INPUT MATERIAL:
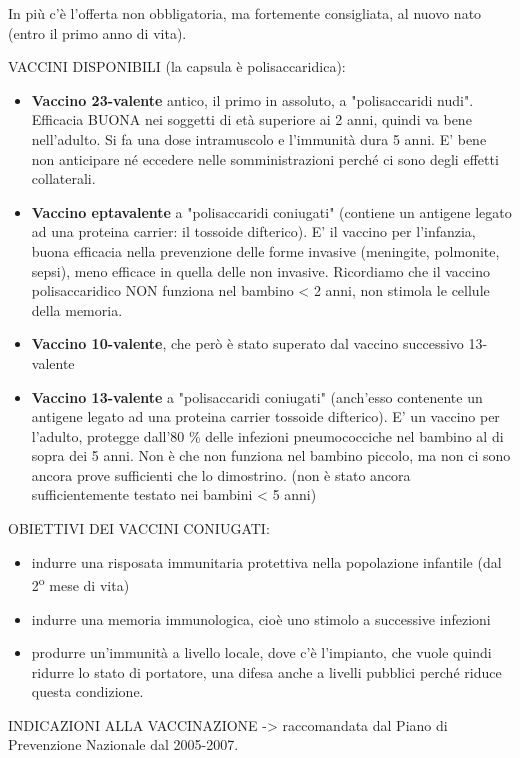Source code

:   In più c'è l'offerta non obbligatoria, ma fortemente consigliata, al
  nuovo nato (entro il primo anno di vita).

  VACCINI DISPONIBILI (la capsula è polisaccaridica):

\begin{itemize}
\item
  \textbf{Vaccino 23-valente} antico, il primo in assoluto, a
  "polisaccaridi nudi". Efficacia BUONA nei soggetti di età superiore ai
  2 anni, quindi va bene nell'adulto. Si fa una dose intramuscolo e
  l'immunità dura 5 anni. E' bene non anticipare né eccedere nelle
  somministrazioni perché ci sono degli effetti collaterali.

\item
  \textbf{Vaccino eptavalente} a "polisaccaridi coniugati" (contiene un
  antigene legato ad una proteina carrier: il tossoide difterico). E' il
  vaccino per l'infanzia, buona efficacia nella prevenzione delle forme
  invasive (meningite, polmonite, sepsi), meno efficace in quella delle
  non invasive. Ricordiamo che il vaccino polisaccaridico NON funziona
  nel bambino < 2 anni, non stimola le cellule della memoria.
\item
  \textbf{Vaccino 10-valente}, che però è stato superato dal vaccino
  successivo 13-valente
\item
  \textbf{Vaccino 13-valente} a "polisaccaridi coniugati" (anch'esso
  contenente un antigene legato ad una proteina carrier tossoide
  difterico). E' un vaccino per l'adulto, protegge dall'80 \% delle
  infezioni pneumococciche nel bambino al di sopra dei 5 anni. Non è che
  non funziona nel bambino piccolo, ma non ci sono ancora prove
  sufficienti che lo dimostrino. (non è stato ancora sufficientemente
  testato nei bambini < 5 anni)
\end{itemize}

  OBIETTIVI DEI VACCINI CONIUGATI:
\begin{itemize}
\item indurre una risposata immunitaria protettiva nella popolazione
  infantile (dal 2\textsuperscript{o} mese di vita)
\item indurre una memoria immunologica, cioè uno stimolo a successive
  infezioni
\item produrre un'immunità a livello locale, dove c'è l'impianto, che
  vuole quindi ridurre lo stato di portatore, una difesa anche a livelli
  pubblici perché riduce questa condizione.
\end{itemize}
  INDICAZIONI ALLA VACCINAZIONE -> raccomandata dal Piano di Prevenzione
  Nazionale dal 2005-2007.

INSTRUCTIONS TO FOLLOW: Among the preceding records, how many lines include the word "sono"? Reply with the number only.

RESPONSE AREA: 2